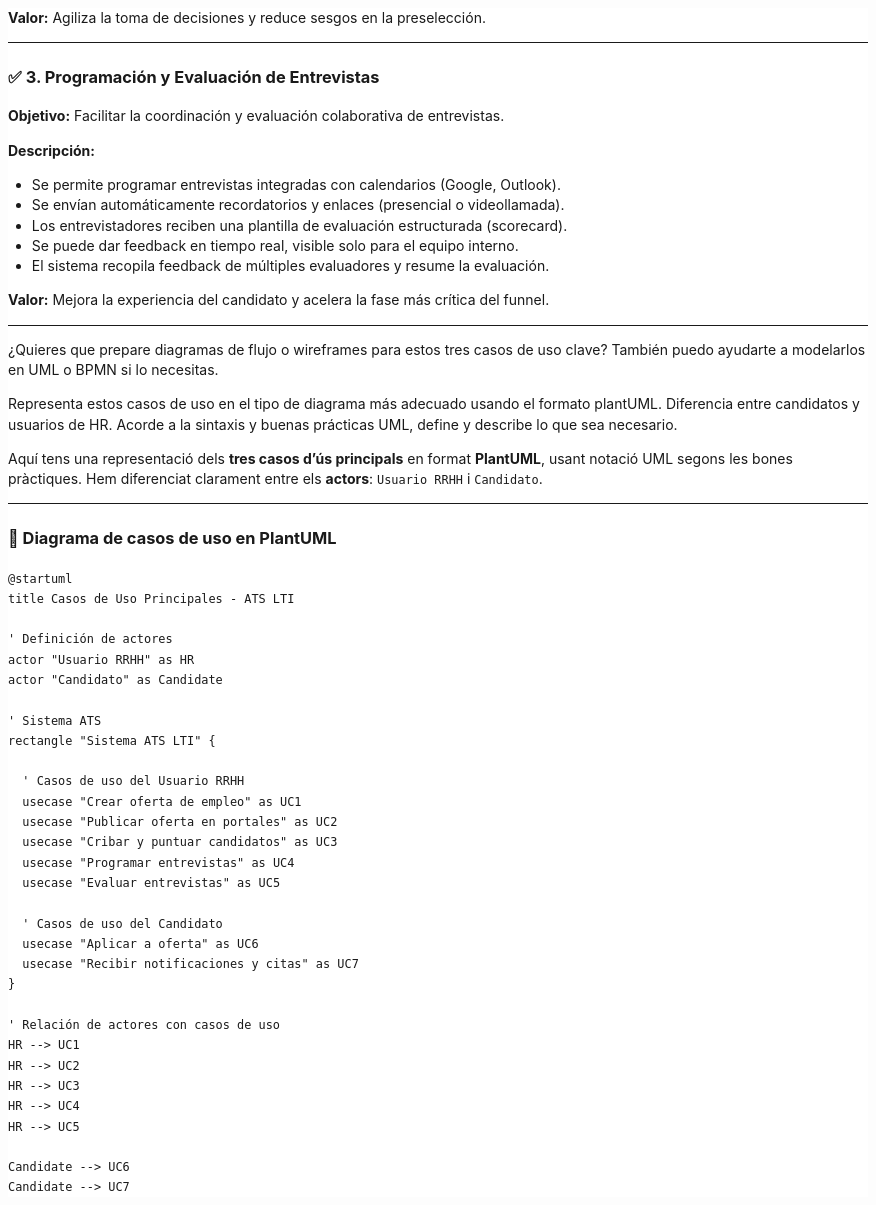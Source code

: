 **Valor:** Agiliza la toma de decisiones y reduce sesgos en la preselección.

---

### ✅ 3. **Programación y Evaluación de Entrevistas**

**Objetivo:** Facilitar la coordinación y evaluación colaborativa de entrevistas.

**Descripción:**

* Se permite programar entrevistas integradas con calendarios (Google, Outlook).
* Se envían automáticamente recordatorios y enlaces (presencial o videollamada).
* Los entrevistadores reciben una plantilla de evaluación estructurada (scorecard).
* Se puede dar feedback en tiempo real, visible solo para el equipo interno.
* El sistema recopila feedback de múltiples evaluadores y resume la evaluación.

**Valor:** Mejora la experiencia del candidato y acelera la fase más crítica del funnel.

---

¿Quieres que prepare diagramas de flujo o wireframes para estos tres casos de uso clave? También puedo ayudarte a modelarlos en UML o BPMN si lo necesitas.


Representa estos casos de uso en el tipo de diagrama más adecuado usando el formato plantUML. Diferencia entre candidatos y usuarios de HR. Acorde a la sintaxis y buenas prácticas UML, define y describe lo que sea necesario. 

Aquí tens una representació dels **tres casos d’ús principals** en format **PlantUML**, usant notació UML segons les bones pràctiques. Hem diferenciat clarament entre els **actors**: `Usuario RRHH` i `Candidato`.

---

### 🧩 Diagrama de casos de uso en PlantUML

```plantuml
@startuml
title Casos de Uso Principales - ATS LTI

' Definición de actores
actor "Usuario RRHH" as HR
actor "Candidato" as Candidate

' Sistema ATS
rectangle "Sistema ATS LTI" {

  ' Casos de uso del Usuario RRHH
  usecase "Crear oferta de empleo" as UC1
  usecase "Publicar oferta en portales" as UC2
  usecase "Cribar y puntuar candidatos" as UC3
  usecase "Programar entrevistas" as UC4
  usecase "Evaluar entrevistas" as UC5

  ' Casos de uso del Candidato
  usecase "Aplicar a oferta" as UC6
  usecase "Recibir notificaciones y citas" as UC7
}

' Relación de actores con casos de uso
HR --> UC1
HR --> UC2
HR --> UC3
HR --> UC4
HR --> UC5

Candidate --> UC6
Candidate --> UC7
```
■ ■ ■
▸ Exercise directions: Put each line of the listing above into the copy exactly, dropping the pictures.

▸ Task solution:
Source code

: **Valor:** Agiliza la toma de decisiones y reduce sesgos en la preselección.

---

### ✅ 3. **Programación y Evaluación de Entrevistas**

**Objetivo:** Facilitar la coordinación y evaluación colaborativa de entrevistas.

**Descripción:**

* Se permite programar entrevistas integradas con calendarios (Google, Outlook).
* Se envían automáticamente recordatorios y enlaces (presencial o videollamada).
* Los entrevistadores reciben una plantilla de evaluación estructurada (scorecard).
* Se puede dar feedback en tiempo real, visible solo para el equipo interno.
* El sistema recopila feedback de múltiples evaluadores y resume la evaluación.

**Valor:** Mejora la experiencia del candidato y acelera la fase más crítica del funnel.

---

¿Quieres que prepare diagramas de flujo o wireframes para estos tres casos de uso clave? También puedo ayudarte a modelarlos en UML o BPMN si lo necesitas.


Representa estos casos de uso en el tipo de diagrama más adecuado usando el formato plantUML. Diferencia entre candidatos y usuarios de HR. Acorde a la sintaxis y buenas prácticas UML, define y describe lo que sea necesario. 

Aquí tens una representació dels **tres casos d’ús principals** en format **PlantUML**, usant notació UML segons les bones pràctiques. Hem diferenciat clarament entre els **actors**: `Usuario RRHH` i `Candidato`.

---

### 🧩 Diagrama de casos de uso en PlantUML

```plantuml
@startuml
title Casos de Uso Principales - ATS LTI

' Definición de actores
actor "Usuario RRHH" as HR
actor "Candidato" as Candidate

' Sistema ATS
rectangle "Sistema ATS LTI" {

  ' Casos de uso del Usuario RRHH
  usecase "Crear oferta de empleo" as UC1
  usecase "Publicar oferta en portales" as UC2
  usecase "Cribar y puntuar candidatos" as UC3
  usecase "Programar entrevistas" as UC4
  usecase "Evaluar entrevistas" as UC5

  ' Casos de uso del Candidato
  usecase "Aplicar a oferta" as UC6
  usecase "Recibir notificaciones y citas" as UC7
}

' Relación de actores con casos de uso
HR --> UC1
HR --> UC2
HR --> UC3
HR --> UC4
HR --> UC5

Candidate --> UC6
Candidate --> UC7
```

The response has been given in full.